■ Directions ■
Repeat the entries below word for word, though any picture in them should be dropped.

[Stored entries]

···

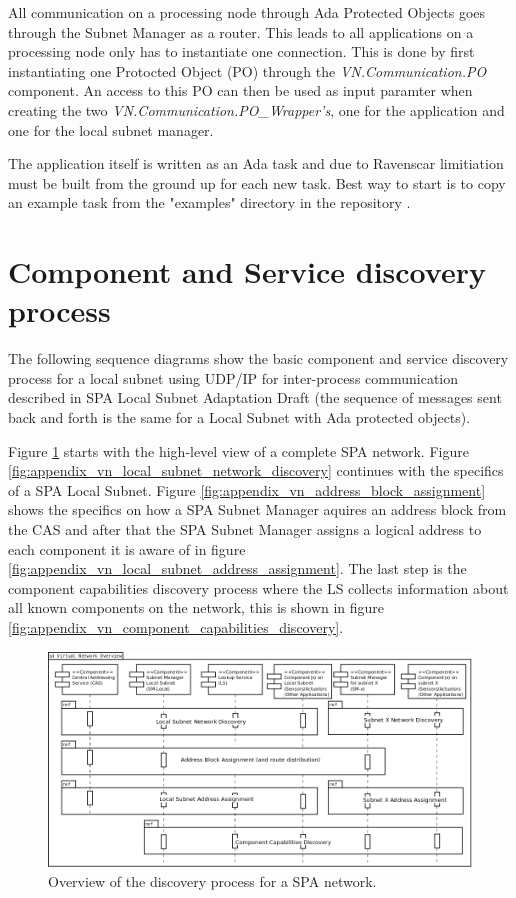 All communication on a processing node through Ada Protected Objects goes
through the Subnet Manager as a router. This leads to all applications on
a processing node only has to instantiate one connection. This is done by first
instantiating one Protocted Object (PO) through the \emph{VN.Communication.PO}
component. An access to this PO can then be used as input paramter when
creating the two \emph{VN.Communication.PO\_Wrapper's}, one for the application
and one for the local subnet manager.

The application itself is written as an Ada task and due to Ravenscar
limitiation must be built from the ground up for each new task. Best way to
start is to copy an example task from the "examples" directory in the
repository \cite{web:github-vn-lib}.

\section{Component and Service discovery process}\label{sec:discovery_process}
The following sequence diagrams show the basic component and service discovery
process for a local subnet using UDP/IP for inter-process communication
described in SPA Local Subnet Adaptation Draft \cite{spa:local-subnet} (the
sequence of messages sent back and forth is the same for a Local Subnet with
Ada protected objects).

Figure
\ref{fig:appendix_vn_discovery_overview} starts with the high-level view of a
complete SPA network. Figure
\ref{fig:appendix_vn_local_subnet_network_discovery} continues with the
specifics of a SPA Local Subnet. Figure
\ref{fig:appendix_vn_address_block_assignment} shows the specifics on how a SPA
Subnet Manager aquires an address block from the CAS and after that the SPA
Subnet Manager assigns a logical address to each component it is aware of in
figure \ref{fig:appendix_vn_local_subnet_address_assignment}. The last step is the
component capabilities discovery process where the LS collects
information about all known components on the network, this is shown in figure
\ref{fig:appendix_vn_component_capabilities_discovery}.

\begin{figure}[h]
    \centering
    \includegraphics[width=\textwidth]{figures/vn_discovery_overview}
    \caption{Overview of the discovery process for a SPA network.}
    \label{fig:appendix_vn_discovery_overview}
\end{figure}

···

■ Solution to this task ■
 All communication on a processing node through Ada Protected Objects goes
through the Subnet Manager as a router. This leads to all applications on
a processing node only has to instantiate one connection. This is done by first
instantiating one Protocted Object (PO) through the \emph{VN.Communication.PO}
component. An access to this PO can then be used as input paramter when
creating the two \emph{VN.Communication.PO\_Wrapper's}, one for the application
and one for the local subnet manager.

The application itself is written as an Ada task and due to Ravenscar
limitiation must be built from the ground up for each new task. Best way to
start is to copy an example task from the "examples" directory in the
repository \cite{web:github-vn-lib}.

\section{Component and Service discovery process}\label{sec:discovery_process}
The following sequence diagrams show the basic component and service discovery
process for a local subnet using UDP/IP for inter-process communication
described in SPA Local Subnet Adaptation Draft \cite{spa:local-subnet} (the
sequence of messages sent back and forth is the same for a Local Subnet with
Ada protected objects).

Figure
\ref{fig:appendix_vn_discovery_overview} starts with the high-level view of a
complete SPA network. Figure
\ref{fig:appendix_vn_local_subnet_network_discovery} continues with the
specifics of a SPA Local Subnet. Figure
\ref{fig:appendix_vn_address_block_assignment} shows the specifics on how a SPA
Subnet Manager aquires an address block from the CAS and after that the SPA
Subnet Manager assigns a logical address to each component it is aware of in
figure \ref{fig:appendix_vn_local_subnet_address_assignment}. The last step is the
component capabilities discovery process where the LS collects
information about all known components on the network, this is shown in figure
\ref{fig:appendix_vn_component_capabilities_discovery}.

\begin{figure}[h]
    \centering
    \includegraphics[width=\textwidth]{figures/vn_discovery_overview}
    \caption{Overview of the discovery process for a SPA network.}
    \label{fig:appendix_vn_discovery_overview}
\end{figure}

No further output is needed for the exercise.